Measurement and Analysis of Local Pulse Transit Time for Emotion Recognition

Emotion recognition based on physiological parameters is a research field that pushes forward from lab settings to real-life investigations. Wearable devices facilitate this advance. However, these devices are still functionally limited compared to stationary medical devices. Our goal is to extend the capability of wearable devices by developing a method that measures the pulse transit time (PTT) locally. The PTT is an interesting parameter regarding emotion recognition. A method for local PTT measurement can be implemented using two photoplethysmography (PPG) sensors. However, this method is error-prone. In this paper, the physiological background that is presumably responsible for erroneous PPG-based PTT measurements is discussed. We present an algorithm that is capable to handle the derived physiological effects. The algorithm analyzes and compares the two PPG-signals to adapt to time-varying physiological effects. By using this algorithm, calculating and analyzing of the local PTT in the context of emotion recognition become possible. A study ( ${n} = {40}$ ) to test the algorithm and investigate the usefulness of local PTT analysis for emotion recognition in combination with other physiological signals was conducted.

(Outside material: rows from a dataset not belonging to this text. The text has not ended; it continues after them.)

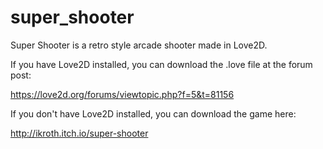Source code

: # super_shooter
Super Shooter is a retro style arcade shooter made in Love2D.

If you have Love2D installed, you can download the .love file at the forum post: 

https://love2d.org/forums/viewtopic.php?f=5&t=81156

If you don't have Love2D installed, you can download the game here: 

http://ikroth.itch.io/super-shooter
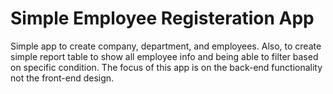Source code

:# Simple Employee Registeration App
 Simple app to create company, department, and employees. Also, to create simple report table to show all employee info and being able to filter based on specific condition. The focus of this app is on the back-end functionality not the front-end design.
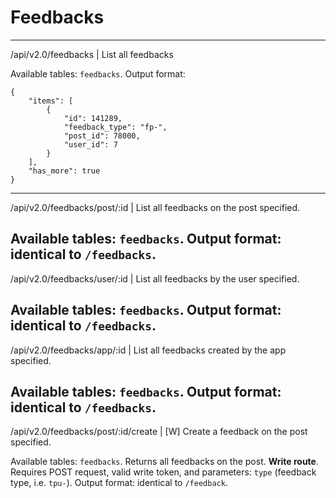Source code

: # Feedbacks

---
/api/v2.0/feedbacks | List all feedbacks

Available tables: `feedbacks`.
Output format:

    {
        "items": [
            {
                "id": 141289,
                "feedback_type": "fp-",
                "post_id": 78000,
                "user_id": 7
            }
        ],
        "has_more": true
    }
---
/api/v2.0/feedbacks/post/:id | List all feedbacks on the post specified.

Available tables: `feedbacks`.
Output format: identical to `/feedbacks`.
---
/api/v2.0/feedbacks/user/:id | List all feedbacks by the user specified.

Available tables: `feedbacks`.
Output format: identical to `/feedbacks`.
---
/api/v2.0/feedbacks/app/:id | List all feedbacks created by the app specified.

Available tables: `feedbacks`.
Output format: identical to `/feedbacks`.
---
/api/v2.0/feedbacks/post/:id/create | [W] Create a feedback on the post specified.

Available tables: `feedbacks`. Returns all feedbacks on the post.
**Write route**. Requires POST request, valid write token, and parameters: `type` (feedback type, i.e. `tpu-`).
Output format: identical to `/feedback`.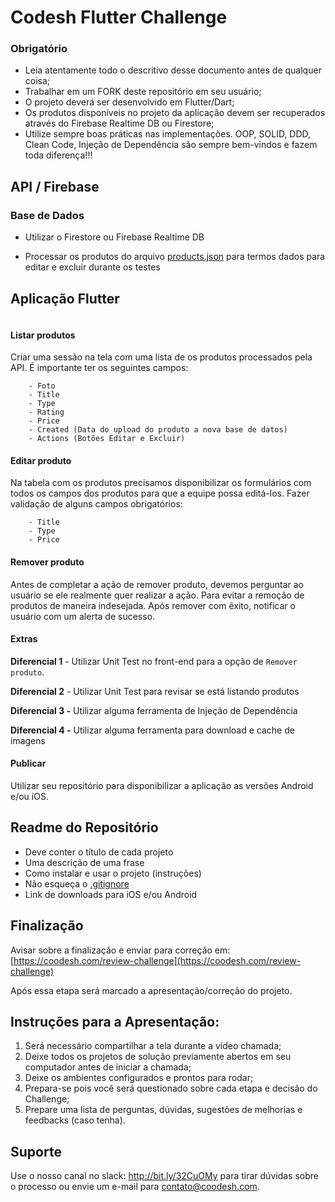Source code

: # Codesh Flutter Challenge

### Obrigatório
 
- Leia atentamente todo o descritivo desse documento antes de qualquer coisa;
- Trabalhar em um FORK deste repositório em seu usuário;
- O projeto deverá ser desenvolvido em Flutter/Dart;
- Os produtos disponíveis no projeto da aplicação devem ser recuperados através do Firebase Realtime DB ou Firestore;
- Utilize sempre boas práticas nas implementações. OOP, SOLID, DDD, Clean Code, Injeção de Dependência são sempre bem-vindos e fazem toda diferença!!!


## API / Firebase
 
###  Base de Dados
 
- Utilizar o Firestore ou Firebase Realtime DB

- Processar os produtos do arquivo [products.json](products.json) para termos dados para editar e excluir durante os testes 

## Aplicação Flutter
 
![<img src="assets/images/home.png" height="500" alt="Home" title="Home"/>](assets/images/home.png)

#### Listar produtos
 
Criar uma sessão na tela com uma lista de os produtos processados pela API. É importante ter os seguintes campos:
 
        - Foto
        - Title
        - Type
        - Rating
        - Price
        - Created (Data do upload do produto a nova base de datos)
        - Actions (Botões Editar e Excluir)
 
#### Editar produto
 
Na tabela com os produtos precisamos disponibilizar os formulários com todos os campos dos produtos para que a equipe possa editá-los. 
Fazer validação de alguns campos obrigatórios:

        - Title
        - Type
        - Price
 
#### Remover produto
 
Antes de completar a ação de remover produto, devemos perguntar ao usuário se ele realmente 
quer realizar a ação. Para evitar a remoção de produtos de maneira indesejada. Após remover com êxito, notificar o usuário com um alerta de sucesso. 

#### Extras
 
**Diferencial 1** - Utilizar Unit Test no front-end para a opção de `Remover produto`. 

**Diferencial 2** - Utilizar Unit Test para revisar se está listando produtos 

**Diferencial 3 -** Utilizar alguma ferramenta de Injeção de Dependência

**Diferencial 4 -** Utilizar alguma ferramenta para download e cache de imagens

#### Publicar

Utilizar seu repositório para disponibilizar a aplicação as versões Android e/ou iOS.

## Readme do Repositório
 
- Deve conter o título de cada projeto
- Uma descrição de uma frase
- Como instalar e usar o projeto (instruções)
- Não esqueça o [.gitignore](https://www.toptal.com/developers/gitignore)
- Link de downloads para iOS e/ou Android
 
## Finalização 

Avisar sobre a finalização e enviar para correção em: [https://coodesh.com/review-challenge](https://coodesh.com/review-challenge) 

Após essa etapa será marcado a apresentação/correção do projeto.

## Instruções para a Apresentação: 

1. Será necessário compartilhar a tela durante a vídeo chamada;
2. Deixe todos os projetos de solução previamente abertos em seu computador antes de iniciar a chamada;
3. Deixe os ambientes configurados e prontos para rodar; 
4. Prepara-se pois você será questionado sobre cada etapa e decisão do Challenge;
5. Prepare uma lista de perguntas, dúvidas, sugestões de melhorias e feedbacks (caso tenha).


## Suporte

Use o nosso canal no slack: http://bit.ly/32CuOMy para tirar dúvidas sobre o processo ou envie um e-mail para contato@coodesh.com. 

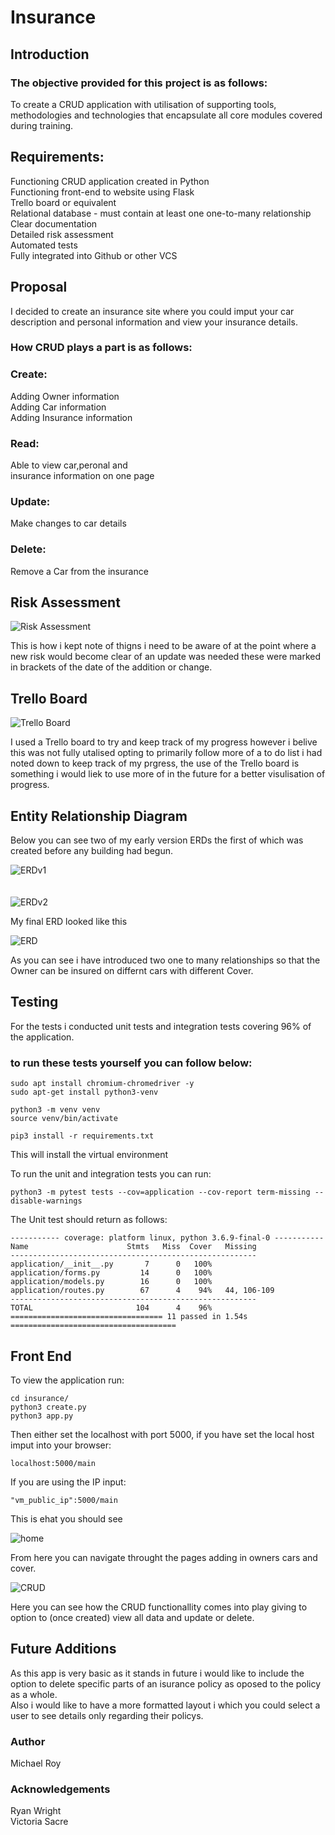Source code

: # Insurance

## Introduction

### The objective provided for this project is as follows:

To create a CRUD application with utilisation of supporting tools, methodologies and technologies that encapsulate all core modules covered during training.

## Requirements:

Functioning CRUD application created in Python<br>
Functioning front-end to website using Flask<br>
Trello board or equivalent<br>
Relational database - must contain at least one one-to-many relationship<br>
Clear documentation<br>
Detailed risk assessment<br>
Automated tests<br>
Fully integrated into Github or other VCS<br>

## Proposal

I decided to create an insurance site where you could imput your car description and personal information and view your insurance details.

###  How CRUD plays a part is as follows:

### Create:
Adding Owner information <br>
Adding Car information<br>
Adding Insurance information
    
### Read:
Able to view car,peronal and <br>
insurance information on one page

### Update:
Make changes to car details
    

### Delete:
Remove a Car from the insurance


## Risk Assessment

![Risk Assessment](images/risk_assesment.png)

This is how i kept note of thigns i need to be aware of at the point where a new risk would become clear of an update was needed these were marked in brackets of the date of the addition or change.

## Trello Board

![Trello Board](images/Trello.png)

I used a Trello board to try and keep track of my progress however i belive this was not fully utalised opting to primarily follow more of a to do list i had noted down to keep track of my prgress, the use of the Trello board is something i would liek to use more of in the future for a better visulisation of progress.

## Entity Relationship Diagram 

Below you can see two of my early version ERDs the first of which was created before any building had begun.

![ERDv1](images/ERD_concept_v1.png)<br><br><br>
![ERDv2](images/ERD_concept_v2.png)

My final ERD looked like this

![ERD](images/ERD.png)

As you can see i have introduced two one to many relationships so that the Owner can be insured on differnt cars with different Cover.

## Testing

For the tests i conducted unit tests and integration tests covering 96% of the application.

### to run these tests yourself you can follow below:

    sudo apt install chromium-chromedriver -y
    sudo apt-get install python3-venv

    python3 -m venv venv
    source venv/bin/activate

    pip3 install -r requirements.txt

This will install the virtual environment

To run the unit and integration tests you can run:

    python3 -m pytest tests --cov=application --cov-report term-missing --disable-warnings
The Unit test should return as follows:

    ----------- coverage: platform linux, python 3.6.9-final-0 -----------
    Name                      Stmts   Miss  Cover   Missing
    -------------------------------------------------------
    application/__init__.py       7      0   100%
    application/forms.py         14      0   100%
    application/models.py        16      0   100%
    application/routes.py        67      4    94%   44, 106-109
    -------------------------------------------------------
    TOTAL                       104      4    96%
    ================================== 11 passed in 1.54s =====================================


## Front End

To view the application run:

    cd insurance/
    python3 create.py
    python3 app.py

Then either set the localhost with port 5000, if you have set the local host imput into your browser:

    localhost:5000/main

If you are using the IP input:

    "vm_public_ip":5000/main

This is ehat you should see

![home](images/home_page.png)

From here you can navigate throught the pages adding in owners cars and cover.

![CRUD](images/CRUD.png)

Here you can see how the CRUD functionallity comes into play giving to option to (once created) view all data and update or delete.

## Future Additions

As this app is very basic as it stands in future i would like to include the option to delete specific parts of an isurance policy as oposed to the policy as a whole.<br>
Also i would like to have a more formatted layout i which you could select a user to see details only regarding their policys.

### Author

Michael Roy

### Acknowledgements

Ryan Wright<br>
Victoria Sacre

PTT-based parameters, which were derived from the frequency domain of the signal, showed a statistically significant ( ${p} < {0.05}$ ) difference between induced emotional states, if calculated by the developed algorithm. Our findings indicate that parameters derived by our method are significantly affected by emotional stimuli. We suggest that this method can be used to advance emotion recognition investigations in real life as it can potentially be integrated into a single wearable device.